YES.  'Tis True.  Just 5 days after her surgery, she was just starting to feel like she could move again.  She has been pretty faithfully "working out"....which she does to try to get her strength back . She still suffers from horrible ankle pain.  Anyway, she was bouncing on top of one of those large exercise balls.  Her brother was right next to her bouncing way too high on his exercise ball.  Next thing we knew, he had kicked her ball out from under her and she was flying backwards only to catch herself with her arms.  She immediately started screaming and crying.  Jerad and I were both right there and saw it happen.  And I immediately felt a pit in my stomach.  We always worry about her breaking a bone doing something.  28 months of steroids has made her bones very weak and brittle.  We knew that.  We iced her arm immediately and wrapped it in an ace bandage all night.  We didn't take her in....figuring orthopedic would be closed (it was evening) and we would have to wait anyway.  She could move it also, which made us feel better. 
Fast forward to the next morning.  She had been up several times during the night in pain and it wasn't get any better.  I called her old pediatrician figuring this was a "non cancer" related issue.  And they couldn't get her in with him that day.  UGH.  Seriously. (Who does this when you say your child broke her arm?)  So I called down to Dr B and he just ordered up an x-ray taking my word for it.  Less than an hour later we knew she had fractured her arm.  About 3-4 inches above her hand, and luckily the break was also above the growth plate which can be tricky.  She knew right away that she was choosing an orange cast for Ally's Army!  The cast will be on 3-4 weeks.  The radiologist did let us know that her bones are especially weak and thin and he wanted her to keep drinking her milk and also continue exercising.  The only thing that can help her bones build back up. We did have to pull her out of the basketball league that was due to start Saturday.  She was disappointed, but we kinda took this as a sign that she wasn't ready anyway.  And it's pretty hard to play piano with a hand in the cast too.  But she is gonna keep doing modified Taekwondo. 

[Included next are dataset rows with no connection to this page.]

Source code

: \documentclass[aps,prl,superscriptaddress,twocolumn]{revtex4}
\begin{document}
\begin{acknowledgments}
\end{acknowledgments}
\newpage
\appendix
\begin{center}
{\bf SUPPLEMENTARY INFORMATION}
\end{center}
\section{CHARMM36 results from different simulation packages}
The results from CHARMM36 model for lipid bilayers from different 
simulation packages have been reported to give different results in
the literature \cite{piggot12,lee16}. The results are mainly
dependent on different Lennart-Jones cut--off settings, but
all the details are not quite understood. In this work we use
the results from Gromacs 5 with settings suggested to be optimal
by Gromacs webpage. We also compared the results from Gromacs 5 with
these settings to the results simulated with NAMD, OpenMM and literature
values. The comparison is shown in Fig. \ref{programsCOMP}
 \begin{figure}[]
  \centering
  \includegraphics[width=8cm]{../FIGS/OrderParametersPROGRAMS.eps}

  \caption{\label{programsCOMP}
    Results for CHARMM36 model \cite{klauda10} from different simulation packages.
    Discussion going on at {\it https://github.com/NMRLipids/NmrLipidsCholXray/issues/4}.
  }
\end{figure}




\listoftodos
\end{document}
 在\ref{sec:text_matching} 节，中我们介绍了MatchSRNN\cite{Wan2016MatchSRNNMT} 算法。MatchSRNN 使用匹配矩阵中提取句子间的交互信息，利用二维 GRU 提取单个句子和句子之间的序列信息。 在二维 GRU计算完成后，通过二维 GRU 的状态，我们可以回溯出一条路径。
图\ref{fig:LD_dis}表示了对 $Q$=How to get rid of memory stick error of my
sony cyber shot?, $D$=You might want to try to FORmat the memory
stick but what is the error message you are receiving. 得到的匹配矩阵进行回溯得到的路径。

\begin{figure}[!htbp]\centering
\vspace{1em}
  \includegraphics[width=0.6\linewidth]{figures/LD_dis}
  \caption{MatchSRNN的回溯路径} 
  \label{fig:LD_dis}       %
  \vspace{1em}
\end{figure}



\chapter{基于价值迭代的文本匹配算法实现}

To us a broken arm is no big deal . We can handle it.  After everything we have been through, this is small potatoes.  There is one annoying part...We don't mention this part....but Ally pretty much never sleeps all night.  Maybe once a week she sleeps through the night.  It is like having a baby.  She has insomnia a lot (also from the steroids...HATE those) and she repeatedly gets up and then wakes her Dad up to "help her get back to sleep."  We had almost reached the end of our rope with this...because we can't really help her sleep anyway.  It is so frustrating that there are so many things we just can't fix.  Just one more aspect of childhood cancer that I hate. So now to add salt to our wounds....last night I think she was up six times.  Itchy cast!!!  And of course she woke her Dad  to try to stick stuff down the cast and scratch her arm.  Holy cow.